Beginning with the line that holds "About to Fade**" in the data below, give again every line through the one that holds "for short-term profits.", exactly as written.

━━━━━━━━━━━━━━━━

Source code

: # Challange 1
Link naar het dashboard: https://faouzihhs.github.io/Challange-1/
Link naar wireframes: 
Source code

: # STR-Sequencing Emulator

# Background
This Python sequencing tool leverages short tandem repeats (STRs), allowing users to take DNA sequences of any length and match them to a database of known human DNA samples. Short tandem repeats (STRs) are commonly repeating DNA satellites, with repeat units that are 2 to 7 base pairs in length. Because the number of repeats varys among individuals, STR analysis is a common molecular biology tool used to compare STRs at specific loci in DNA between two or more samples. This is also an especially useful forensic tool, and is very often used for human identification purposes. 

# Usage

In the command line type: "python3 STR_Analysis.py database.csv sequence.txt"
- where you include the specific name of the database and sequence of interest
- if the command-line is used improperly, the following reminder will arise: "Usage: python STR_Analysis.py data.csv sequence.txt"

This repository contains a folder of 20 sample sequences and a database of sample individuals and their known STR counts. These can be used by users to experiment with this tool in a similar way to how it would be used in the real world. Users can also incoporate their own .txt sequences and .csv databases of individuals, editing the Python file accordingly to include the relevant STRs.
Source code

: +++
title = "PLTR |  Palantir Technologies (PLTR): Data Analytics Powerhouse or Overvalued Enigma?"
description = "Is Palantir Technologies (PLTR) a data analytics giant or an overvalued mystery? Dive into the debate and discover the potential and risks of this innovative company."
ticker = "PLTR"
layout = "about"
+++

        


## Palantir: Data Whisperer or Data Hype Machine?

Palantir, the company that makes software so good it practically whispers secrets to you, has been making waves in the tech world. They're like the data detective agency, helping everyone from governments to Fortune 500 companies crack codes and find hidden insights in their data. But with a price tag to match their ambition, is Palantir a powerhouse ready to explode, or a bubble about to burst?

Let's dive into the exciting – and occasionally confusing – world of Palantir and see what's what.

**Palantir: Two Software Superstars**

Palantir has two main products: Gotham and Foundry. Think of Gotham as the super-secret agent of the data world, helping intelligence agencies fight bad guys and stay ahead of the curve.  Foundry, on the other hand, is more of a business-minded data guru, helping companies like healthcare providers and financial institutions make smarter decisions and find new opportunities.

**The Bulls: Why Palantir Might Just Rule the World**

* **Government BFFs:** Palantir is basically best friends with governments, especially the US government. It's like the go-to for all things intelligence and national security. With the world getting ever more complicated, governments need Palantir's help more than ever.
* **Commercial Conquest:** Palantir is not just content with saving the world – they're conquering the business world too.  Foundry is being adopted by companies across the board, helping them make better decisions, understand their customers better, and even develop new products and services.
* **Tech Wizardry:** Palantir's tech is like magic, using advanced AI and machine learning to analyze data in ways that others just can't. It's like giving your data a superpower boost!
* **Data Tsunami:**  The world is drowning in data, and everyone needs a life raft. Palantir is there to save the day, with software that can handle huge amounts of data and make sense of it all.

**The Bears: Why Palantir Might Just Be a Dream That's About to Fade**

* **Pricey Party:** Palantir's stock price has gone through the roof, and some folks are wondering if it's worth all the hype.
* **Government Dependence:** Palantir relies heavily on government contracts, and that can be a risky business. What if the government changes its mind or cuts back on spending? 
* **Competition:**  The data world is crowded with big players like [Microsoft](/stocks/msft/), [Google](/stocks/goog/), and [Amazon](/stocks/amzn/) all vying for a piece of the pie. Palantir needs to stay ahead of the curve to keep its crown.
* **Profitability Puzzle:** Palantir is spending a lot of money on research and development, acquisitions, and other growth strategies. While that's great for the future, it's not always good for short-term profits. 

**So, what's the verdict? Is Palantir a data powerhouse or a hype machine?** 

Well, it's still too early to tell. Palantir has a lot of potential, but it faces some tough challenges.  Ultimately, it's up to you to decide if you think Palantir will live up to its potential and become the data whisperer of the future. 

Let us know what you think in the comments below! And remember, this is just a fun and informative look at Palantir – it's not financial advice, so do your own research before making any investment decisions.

━━━━━━━━━━━━━━━━

Expected output -
**The Bears: Why Palantir Might Just Be a Dream That's About to Fade**

* **Pricey Party:** Palantir's stock price has gone through the roof, and some folks are wondering if it's worth all the hype.
* **Government Dependence:** Palantir relies heavily on government contracts, and that can be a risky business. What if the government changes its mind or cuts back on spending? 
* **Competition:**  The data world is crowded with big players like [Microsoft](/stocks/msft/), [Google](/stocks/goog/), and [Amazon](/stocks/amzn/) all vying for a piece of the pie. Palantir needs to stay ahead of the curve to keep its crown.
* **Profitability Puzzle:** Palantir is spending a lot of money on research and development, acquisitions, and other growth strategies. While that's great for the future, it's not always good for short-term profits. 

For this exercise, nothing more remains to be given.